Venom director Ruben Fleischer has explained just why he saved Carnage for a sequel. The post-credits scene introduced viewers to Woody Harrelson as Cletus Kasady, the serial killer who becomes the most dangerous symbiote villain in Marvel Comics.
In 1992, David Michelinie, Erik Larsen and Mark Bagley created the character of Carnage. Envisioned as a darker version of Venom, Carnage was created when a symbiote bonded with a convicted serial killer, a sociopath who revels in bloodshed. Carnage has become a comic book legend in his own right, a monstrous force of destruction who’s pushed every hero to the brink of madness.
The post-credits scene for Venom revealed that Woody Harrelson is playing the part of Cletus Kasady, a serial killer who’s under arrest in San Quentin prison. He’s visited by journalist Eddie Brock, having asked Brock for the chance to tell his story, but really all Kasady wants to do is issue a threat; when he breaks out – and, Kasady swears, he will do so – he’s coming for Brock. It was a promising introduction to the character, and in an interview with IGN director Ruben Fleischer has explained why he took this approach.
“We’d like to think that this movie will expand to other movies and Carnage is, I think, the most beloved of the Venom adversaries, with the exception of probably Spider-Man. And so we definitely didn’t want to include Carnage in this first movie because it felt like we wanted to establish Eddie and Venom and so that’s why we worked having Riot as our main adversary. But the intention or the ambition was to show that there are legs for the franchise in that a fan favorite let alone played by Woody Harrelson would be something we could look forward to in the future.”
Fleischer has a point; the narrative in Venom is pretty economical, with a tightly-focused story that serves to introduce viewers to the idea of Venom and the alien symbiotes. As a result, Venom is essentially a standalone film, and that post-credits scene is really the only explicit piece of setup in the entire movie. That’s quite a remarkable approach to take, given this film is expected to launch an entire Spider-villains franchise.
Fleischer admitted that he doesn’t really know how Carnage will come to exist in the films just yet. As he pointed out, “In the comics, he’s a spawn of Venom’s and basically he and Eddie in the comics are cell mates.” Sony wanted to set Venom up as an antihero rather than an outright villain, and so didn’t want him to wind up in jail at the end of the film. “That would’ve been a bit of a bummer,” Fleischer observed. Instead, he had the idea of shooting a scene in which journalist Eddie Brock visits the prison and talks to Kasady. That sets up a fascinating new dynamic, in which Kasady is obsessed with Brock even before he’s exposed to a symbiote. It will be fascinating to see how this develops.
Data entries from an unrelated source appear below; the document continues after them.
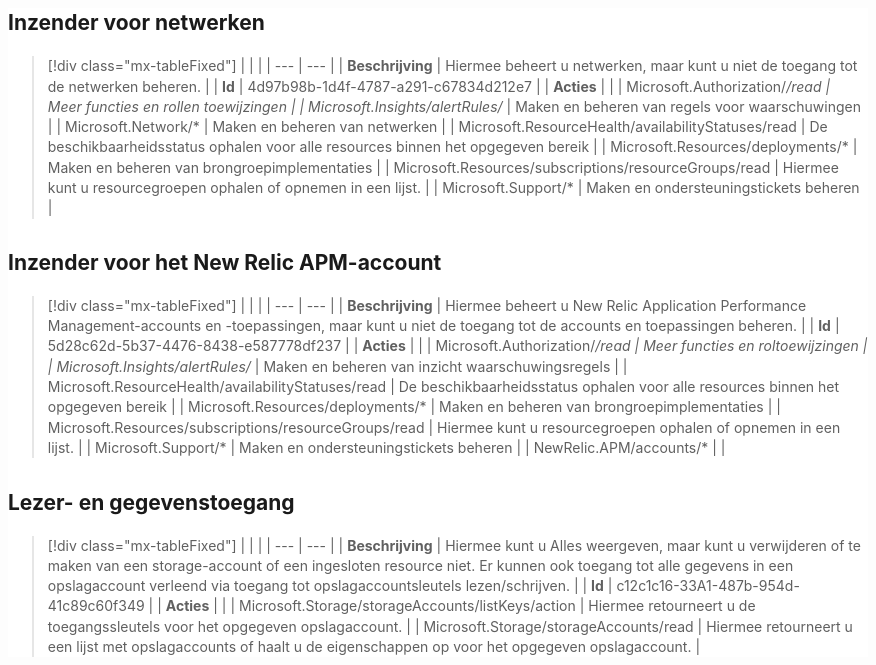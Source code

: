 ## <a name="network-contributor"></a>Inzender voor netwerken
> [!div class="mx-tableFixed"]
> | | |
> | --- | --- |
> | **Beschrijving** | Hiermee beheert u netwerken, maar kunt u niet de toegang tot de netwerken beheren. |
> | **Id** | 4d97b98b-1d4f-4787-a291-c67834d212e7 |
> | **Acties** |  |
> | Microsoft.Authorization/*/read | Meer functies en rollen toewijzingen |
> | Microsoft.Insights/alertRules/* | Maken en beheren van regels voor waarschuwingen |
> | Microsoft.Network/* | Maken en beheren van netwerken |
> | Microsoft.ResourceHealth/availabilityStatuses/read | De beschikbaarheidsstatus ophalen voor alle resources binnen het opgegeven bereik |
> | Microsoft.Resources/deployments/* | Maken en beheren van brongroepimplementaties |
> | Microsoft.Resources/subscriptions/resourceGroups/read | Hiermee kunt u resourcegroepen ophalen of opnemen in een lijst. |
> | Microsoft.Support/* | Maken en ondersteuningstickets beheren |

## <a name="new-relic-apm-account-contributor"></a>Inzender voor het New Relic APM-account
> [!div class="mx-tableFixed"]
> | | |
> | --- | --- |
> | **Beschrijving** | Hiermee beheert u New Relic Application Performance Management-accounts en -toepassingen, maar kunt u niet de toegang tot de accounts en toepassingen beheren. |
> | **Id** | 5d28c62d-5b37-4476-8438-e587778df237 |
> | **Acties** |  |
> | Microsoft.Authorization/*/read | Meer functies en roltoewijzingen |
> | Microsoft.Insights/alertRules/* | Maken en beheren van inzicht waarschuwingsregels |
> | Microsoft.ResourceHealth/availabilityStatuses/read | De beschikbaarheidsstatus ophalen voor alle resources binnen het opgegeven bereik |
> | Microsoft.Resources/deployments/* | Maken en beheren van brongroepimplementaties |
> | Microsoft.Resources/subscriptions/resourceGroups/read | Hiermee kunt u resourcegroepen ophalen of opnemen in een lijst. |
> | Microsoft.Support/* | Maken en ondersteuningstickets beheren |
> | NewRelic.APM/accounts/* |  |

## <a name="reader-and-data-access"></a>Lezer- en gegevenstoegang
> [!div class="mx-tableFixed"]
> | | |
> | --- | --- |
> | **Beschrijving** | Hiermee kunt u Alles weergeven, maar kunt u verwijderen of te maken van een storage-account of een ingesloten resource niet. Er kunnen ook toegang tot alle gegevens in een opslagaccount verleend via toegang tot opslagaccountsleutels lezen/schrijven. |
> | **Id** | c12c1c16-33A1-487b-954d-41c89c60f349 |
> | **Acties** |  |
> | Microsoft.Storage/storageAccounts/listKeys/action | Hiermee retourneert u de toegangssleutels voor het opgegeven opslagaccount. |
> | Microsoft.Storage/storageAccounts/read | Hiermee retourneert u een lijst met opslagaccounts of haalt u de eigenschappen op voor het opgegeven opslagaccount. |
Notice how careful Fleischer is with his comments, though. He doesn’t actually confirm that Carnage will appear in Venom 2. Back in 2014, leaked Sony emailsrevealed that the studio was considering a Maximum Carnage event movie as the culmination of their Spider-villain universe. That idea may still be on the cards, and Carnage could be a far more important foe than simply the key sequel villain.